这些年来我出版了一些小说集,总有读者问:“你是从哪里找到写小说的灵感的?为什么可以源源不断地写?”其实没有什么诀窍,能不断地书写,一方面是依靠我的人生阅历,另一方面则是长久以来阅读带给我的滋养。越写到后面,当你的人生经验不足以撑起你的写作时,阅读就变得越发重要了。

  我常常在阅读的过程中激发出写作兴趣来。有一次读研究婆媳关系的论著,看到某一章下面的一条注释,立马被吸引住了:“幽慢,本地方言,捉迷藏的意思。”为什么当地人会把捉迷藏叫作“幽慢”呢?这个需要语言学家来解答,而我只能猜测:“幽”指的是幽深的空间,“慢”指的是缓慢的时间,两个字合起来便是“躲在幽深的空间里,让时间缓慢地流逝”,这不就是捉迷藏的意思吗?

  如此一想,真是太妙了!这个词勾起了我莫大的兴趣,就像是抓到一根线头,只要不断地扯,就能扯出一团更大的线团。渐渐地,有一个小男孩的形象出现在我的脑海中:他性格孤僻,特别喜欢躲起来,害得大人们老要去找他,而他因为在暗处,有意无意间总能听到大人们的一些不想为外人所知的秘密……从这个构思出发,花了一个月时间,我完成了中篇小说《幽慢》。

  另外一次在看美国学者范发迪的《清代在华的英国博物学家:科学、帝国与文化遭遇》,在《植物的运输》一章中有一段话是这么写的:“威廉·克尔曾遵照约瑟夫·班克斯的指示,雇用一名中国男孩随船看顾他要送交给邱园的植物,那名男孩叫作阿亨(Au Hey),从小就学习种植花木。这名年轻园丁在邱园期间给班克斯和其他人带来了不少乐趣。”关于阿亨的所有信息只有这么一句话,可我没办法再往下看了。

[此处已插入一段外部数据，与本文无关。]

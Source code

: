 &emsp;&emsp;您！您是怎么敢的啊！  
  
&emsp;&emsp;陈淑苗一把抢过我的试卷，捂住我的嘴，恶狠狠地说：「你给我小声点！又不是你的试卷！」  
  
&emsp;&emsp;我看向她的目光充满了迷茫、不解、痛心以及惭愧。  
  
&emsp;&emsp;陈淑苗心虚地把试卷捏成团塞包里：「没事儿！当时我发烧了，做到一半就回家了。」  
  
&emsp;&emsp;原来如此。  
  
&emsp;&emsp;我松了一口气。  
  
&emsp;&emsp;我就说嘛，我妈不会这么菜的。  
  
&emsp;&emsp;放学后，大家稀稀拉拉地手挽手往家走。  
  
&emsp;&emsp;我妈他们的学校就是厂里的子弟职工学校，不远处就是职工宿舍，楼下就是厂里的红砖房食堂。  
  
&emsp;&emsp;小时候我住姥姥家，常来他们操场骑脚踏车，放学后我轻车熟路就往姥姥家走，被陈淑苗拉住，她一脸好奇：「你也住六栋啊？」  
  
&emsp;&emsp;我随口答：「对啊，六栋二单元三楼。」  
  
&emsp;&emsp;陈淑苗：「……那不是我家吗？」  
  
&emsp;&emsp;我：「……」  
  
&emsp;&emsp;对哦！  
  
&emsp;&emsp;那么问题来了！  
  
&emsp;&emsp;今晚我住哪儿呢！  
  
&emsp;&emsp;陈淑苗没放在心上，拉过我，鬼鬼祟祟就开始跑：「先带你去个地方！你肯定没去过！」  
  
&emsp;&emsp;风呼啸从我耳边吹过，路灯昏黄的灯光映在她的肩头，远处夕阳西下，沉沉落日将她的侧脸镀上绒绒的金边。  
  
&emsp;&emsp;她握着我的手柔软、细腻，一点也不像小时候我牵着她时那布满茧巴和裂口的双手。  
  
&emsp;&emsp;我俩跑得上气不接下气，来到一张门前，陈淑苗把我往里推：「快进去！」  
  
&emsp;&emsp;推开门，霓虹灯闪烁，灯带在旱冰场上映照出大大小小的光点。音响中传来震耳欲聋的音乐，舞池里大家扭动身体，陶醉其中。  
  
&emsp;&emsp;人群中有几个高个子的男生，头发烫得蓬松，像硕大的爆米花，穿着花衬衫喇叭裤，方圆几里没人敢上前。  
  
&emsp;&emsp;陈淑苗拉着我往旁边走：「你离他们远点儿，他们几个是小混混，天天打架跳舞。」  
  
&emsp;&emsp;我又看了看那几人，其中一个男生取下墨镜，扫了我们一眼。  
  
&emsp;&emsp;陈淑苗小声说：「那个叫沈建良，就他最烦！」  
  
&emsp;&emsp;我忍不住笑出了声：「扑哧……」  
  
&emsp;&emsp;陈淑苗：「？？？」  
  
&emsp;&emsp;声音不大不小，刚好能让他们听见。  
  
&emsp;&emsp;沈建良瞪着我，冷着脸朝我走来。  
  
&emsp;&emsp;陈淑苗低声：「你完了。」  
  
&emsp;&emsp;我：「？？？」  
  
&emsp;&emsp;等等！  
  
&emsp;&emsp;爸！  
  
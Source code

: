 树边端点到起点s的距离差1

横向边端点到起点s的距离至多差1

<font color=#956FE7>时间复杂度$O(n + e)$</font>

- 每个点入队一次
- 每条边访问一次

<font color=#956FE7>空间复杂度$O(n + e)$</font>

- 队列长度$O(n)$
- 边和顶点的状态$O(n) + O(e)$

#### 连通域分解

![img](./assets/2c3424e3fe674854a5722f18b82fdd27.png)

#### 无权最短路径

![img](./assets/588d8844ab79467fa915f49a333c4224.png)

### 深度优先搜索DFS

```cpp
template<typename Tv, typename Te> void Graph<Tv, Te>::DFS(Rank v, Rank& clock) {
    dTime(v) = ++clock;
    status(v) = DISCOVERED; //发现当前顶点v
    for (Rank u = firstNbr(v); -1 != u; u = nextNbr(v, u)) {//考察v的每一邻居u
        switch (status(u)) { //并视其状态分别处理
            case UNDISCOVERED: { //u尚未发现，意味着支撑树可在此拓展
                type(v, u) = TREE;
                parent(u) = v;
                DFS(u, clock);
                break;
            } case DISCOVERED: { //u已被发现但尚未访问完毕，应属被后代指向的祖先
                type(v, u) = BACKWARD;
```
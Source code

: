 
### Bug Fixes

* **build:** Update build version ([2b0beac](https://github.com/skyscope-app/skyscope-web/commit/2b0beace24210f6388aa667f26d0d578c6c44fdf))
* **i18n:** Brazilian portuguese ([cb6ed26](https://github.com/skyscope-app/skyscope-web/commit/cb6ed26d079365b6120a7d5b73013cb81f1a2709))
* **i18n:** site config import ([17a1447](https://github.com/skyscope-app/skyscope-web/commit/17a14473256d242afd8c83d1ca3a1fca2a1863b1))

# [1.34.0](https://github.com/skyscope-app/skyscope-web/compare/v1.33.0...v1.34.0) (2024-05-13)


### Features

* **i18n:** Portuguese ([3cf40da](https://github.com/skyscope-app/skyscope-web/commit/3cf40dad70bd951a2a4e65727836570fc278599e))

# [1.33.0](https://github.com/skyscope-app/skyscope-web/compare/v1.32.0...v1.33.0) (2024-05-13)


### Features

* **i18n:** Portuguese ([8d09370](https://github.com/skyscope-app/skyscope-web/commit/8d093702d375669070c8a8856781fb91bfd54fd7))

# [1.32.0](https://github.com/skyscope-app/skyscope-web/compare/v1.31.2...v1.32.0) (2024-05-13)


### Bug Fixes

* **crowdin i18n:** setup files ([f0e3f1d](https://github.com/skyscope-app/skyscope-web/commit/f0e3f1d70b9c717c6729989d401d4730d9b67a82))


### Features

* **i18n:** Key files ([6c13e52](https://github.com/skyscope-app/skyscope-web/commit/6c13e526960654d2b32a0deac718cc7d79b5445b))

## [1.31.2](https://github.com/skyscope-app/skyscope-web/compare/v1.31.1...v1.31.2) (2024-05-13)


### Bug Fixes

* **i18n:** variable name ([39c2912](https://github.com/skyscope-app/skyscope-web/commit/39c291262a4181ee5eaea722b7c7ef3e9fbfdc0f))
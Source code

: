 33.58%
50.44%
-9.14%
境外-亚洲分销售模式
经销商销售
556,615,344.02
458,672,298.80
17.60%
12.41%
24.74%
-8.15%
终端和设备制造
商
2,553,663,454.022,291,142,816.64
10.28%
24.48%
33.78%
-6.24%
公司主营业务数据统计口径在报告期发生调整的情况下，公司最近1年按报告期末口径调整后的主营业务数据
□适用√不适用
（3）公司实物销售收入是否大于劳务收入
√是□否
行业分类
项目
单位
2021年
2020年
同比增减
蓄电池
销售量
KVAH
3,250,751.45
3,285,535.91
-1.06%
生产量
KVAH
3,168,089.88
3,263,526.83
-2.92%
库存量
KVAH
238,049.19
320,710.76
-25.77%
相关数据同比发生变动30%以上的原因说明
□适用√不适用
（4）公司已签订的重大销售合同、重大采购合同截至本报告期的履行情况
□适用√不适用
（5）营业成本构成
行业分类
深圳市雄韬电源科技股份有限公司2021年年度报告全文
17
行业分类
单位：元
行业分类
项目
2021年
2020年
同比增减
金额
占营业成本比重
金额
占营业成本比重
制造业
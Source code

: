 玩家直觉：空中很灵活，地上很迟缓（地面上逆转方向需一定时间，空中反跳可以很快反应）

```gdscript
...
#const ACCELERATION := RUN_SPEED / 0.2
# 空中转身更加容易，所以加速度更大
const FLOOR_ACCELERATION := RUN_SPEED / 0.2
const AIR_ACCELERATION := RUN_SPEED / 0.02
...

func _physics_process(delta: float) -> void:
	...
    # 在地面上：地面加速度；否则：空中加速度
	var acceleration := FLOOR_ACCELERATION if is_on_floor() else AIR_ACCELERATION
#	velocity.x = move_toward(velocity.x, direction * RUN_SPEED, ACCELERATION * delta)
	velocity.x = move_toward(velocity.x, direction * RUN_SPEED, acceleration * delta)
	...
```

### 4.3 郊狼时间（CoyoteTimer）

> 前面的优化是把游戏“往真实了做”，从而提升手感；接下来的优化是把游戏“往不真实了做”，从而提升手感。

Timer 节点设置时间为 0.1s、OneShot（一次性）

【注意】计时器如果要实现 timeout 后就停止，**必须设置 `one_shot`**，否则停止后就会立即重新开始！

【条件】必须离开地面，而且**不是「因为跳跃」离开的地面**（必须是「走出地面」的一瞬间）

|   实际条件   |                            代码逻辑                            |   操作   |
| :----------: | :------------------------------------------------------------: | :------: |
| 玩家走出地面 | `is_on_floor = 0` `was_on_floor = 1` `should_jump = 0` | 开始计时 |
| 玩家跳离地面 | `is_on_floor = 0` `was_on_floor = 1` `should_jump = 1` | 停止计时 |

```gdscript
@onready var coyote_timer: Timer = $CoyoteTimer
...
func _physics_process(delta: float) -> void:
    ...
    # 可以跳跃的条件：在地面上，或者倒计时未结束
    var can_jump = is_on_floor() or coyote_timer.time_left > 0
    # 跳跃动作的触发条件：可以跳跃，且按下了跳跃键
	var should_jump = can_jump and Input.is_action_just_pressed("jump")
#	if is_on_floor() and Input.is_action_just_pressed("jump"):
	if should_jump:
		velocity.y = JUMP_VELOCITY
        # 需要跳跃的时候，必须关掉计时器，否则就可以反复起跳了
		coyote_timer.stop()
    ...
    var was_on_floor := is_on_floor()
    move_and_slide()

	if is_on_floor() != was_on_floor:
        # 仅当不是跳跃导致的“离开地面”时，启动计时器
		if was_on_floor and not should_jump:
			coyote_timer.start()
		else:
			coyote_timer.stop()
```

  我忍不住会想象这个清朝小男孩是如何告别家人,远渡重洋,在邱园那样的植物园工作和生活的?他的真实姓名、家庭关系当然无从考证了,或许在邱园还留有他的档案记录,我自然没办法接触到。但他是一个很好的小说人物不是吗?如果能够充分地了解到当时的背景知识,我是否能够虚构出阿亨的人生故事呢?我相信是可以的。

  我尤其爱看中国社会学、人类学方面的书,倒不是因为他们的学术观点,这方面我自然是外行,而是因为里面收录了大量的田野调查。印象深刻的一本是吴飞的《浮生取义》,在书中能看到很多生活在乡村的人讲述自己和他人的人生故事,这在我看来完全是小说素材的宝库。

  他们的讲述之中,蕴含了多少可以生发出小说的情节啊!因为我也是在乡村长大,我对这些田野调查对象所讲述的事情毫不陌生,他们讲述时的口吻、语气和情绪波动,我都能感受得到。这就会勾起我想写他们的欲望。多少悲欢离合就在这样的讲述中发生,如果说他们的讲述是一粒胖大海,那我的创作就如同热水,把它泡开,让它膨胀成一团。从素材到小说,其间当然要经历改写、扩充、提炼、变形……这是一个有挑战,可也极有乐趣的事情。

  前面提到的都是学术类的书,有没有文学类的书呢?当然是有的。

  有一次,看到朋友在朋友圈发了一篇王安忆小说的截图,我一看,应该是《妹头》,立马涌起想要重读的欲望,那是一种急不可耐的焦躁。那种阅读中的饱实感,让我的精神始终处于愉悦的状态。说来非常好笑,王安忆每出版一本新的长篇小说,我第一时间看完后,总会激发我写出新的小说回敬过去,不是模仿,也不是跟随,而是被激励——就有这么一位好的作家在前面引导着、鼓舞着自己。

  另外一位我喜爱的作家是骆以军,他就像是一头座头鲸,吞吐量极大,吞的是四路八方的知识碎片,吐的是蓬勃的想象力跟喷涌的文字。有时候感觉他是在极为亢奋的状态下写,狂热地燃烧。这种元气充沛的小说家,写出的作品十分有能量。每当我感觉才思枯竭,就会去翻看他的作品。我的写作风格跟他迥异,也从未去模仿过他。但每回读他的作品,就像是一枚枚威力极大的炸药,轰开了我闭塞的思路,让我慢慢地找到状态,去写我想要写的内容。

  厉害如骆以军,同样也受到其他作家作品的滋养。他曾在一次采访中说道:“花上至少10年的时间,持续地读川端康成、博尔赫斯、卡尔维诺、纳博科夫,是多么幸福、奢侈的事,而它们真的无法被‘三分钟说故事’取代。你想你必须是一个多么奢侈的人,每天最少有三四个小时,没有其他事来烦心,像品一杯最昂贵的威士忌,像享用一篇门罗的短篇、一本昆德拉的小说一样,感受那完全将你包裹起来的句子的灵性。”

  真是发自肺腑的感想!我想这个世界上大部分作家,一定都有自己内心的阅读宝库,就像是主厨的厨房里一定存放着足够多的食材,如此才能游刃有余地炒出自己的那一大桌菜。都说巧妇难为无米之炊,那怎么办?快去那片叫作“书”的丰饶森林里去找一找吧,多少食材在等着你去取啊!